Neon Electronics – Interview bonus

20 Avr 15 Neon Electronics – Interview bonus

Au moment où The Neon Judgement est définitivement arrêté, Dirk Da Davo sort sur Unknown Pleasures Records un disque rafraîchissant. Sonorités modernes et vieilles pulsions morbides et sombres, le chanteur compositeur s’est associé à Radical G, après avoir travaillé avec The Hacker et David Carretta : un tabassage qui n’oublie pas de traîner à l’heure où les autres sont rentrés chez eux. Noirceur du bitume.

Sylvaïn Nicolino : Que t’apporte Unknown Pleasures Records en plus de ton propre label DanceDelic-D ?
Dirk Da Davo : Je sens un état d’esprit similaire au mieux, une connivence quand je lis les manifestes et points de vue développés sur le site de Pedro et sur le mien, dancedelicd.com. Je pense qu’on partage la même idée, sortir une musique rapide et outrageante. Je pense que les petits labels devraient s’unir davantage encore pour délivrer des messages communs, des attitudes ; ce serait plus efficace pour peser contre les compagnies de disques multinationales.

« Empire » est un titre très boogy-synthétique.
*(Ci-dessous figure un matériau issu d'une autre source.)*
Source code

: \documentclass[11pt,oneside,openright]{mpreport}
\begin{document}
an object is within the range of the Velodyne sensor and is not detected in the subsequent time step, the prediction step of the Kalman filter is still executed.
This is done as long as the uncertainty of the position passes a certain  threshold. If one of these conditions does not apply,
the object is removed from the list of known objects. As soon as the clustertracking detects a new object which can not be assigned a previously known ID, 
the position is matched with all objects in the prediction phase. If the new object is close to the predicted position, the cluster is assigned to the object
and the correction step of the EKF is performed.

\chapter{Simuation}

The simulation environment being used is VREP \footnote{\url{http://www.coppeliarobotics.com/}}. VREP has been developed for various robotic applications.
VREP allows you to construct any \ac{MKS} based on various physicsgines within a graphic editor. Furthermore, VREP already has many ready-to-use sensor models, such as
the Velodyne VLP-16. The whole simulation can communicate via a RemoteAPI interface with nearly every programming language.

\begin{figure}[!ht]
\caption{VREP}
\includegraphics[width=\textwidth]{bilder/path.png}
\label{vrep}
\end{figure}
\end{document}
Est-ce que tu perçois ton chant comme une incarnation de personnages ?
C’est une chanson de vampire, alors Glenn (Radical G) et moi nous avons essayé de nous plonger dans l’atmosphère en buvant du sang, et après j’étais bien dans l’ambiance pour donner une bonne performance (rires).

« Wicked » joue du sample sauce hip-hop sur son intro. Placer une intro astucieuse, vous ne l’avez pas systématisé. Pourquoi sur ce titre-là précisément ?
Pour « Wicked », nous cherchions un son de batterie moins connoté rock et soudain c’est celui que tu entends qui s’est imposé. Ce n’était pas notre but de sonner hip-hop, c’est arrivé sur cette variation et ça nous a satisfaits.

Pour la composition, êtes-vous parti de lignes de basse ? « Road to Freedom » sonne très analogique dans sa composition. Il y a ensuite ces nappes ajoutées : comment avez-vous travaillé ? En échangeant des fichiers ou de façon plus live, tous les deux dans le même espace ?
Exact, pour « Road To Freedom », nous étions ensemble en studio et j’ai utilisé une basse bien classique (et sur d’autres titres aussi) ; nous avons aussi fait des tentatives avec des riffs joués à la guitare, etc. Pour ce titre, nous n’avons rien échangé par fichiers, la plupart du temps, nous avons travaillé tous les deux en studio.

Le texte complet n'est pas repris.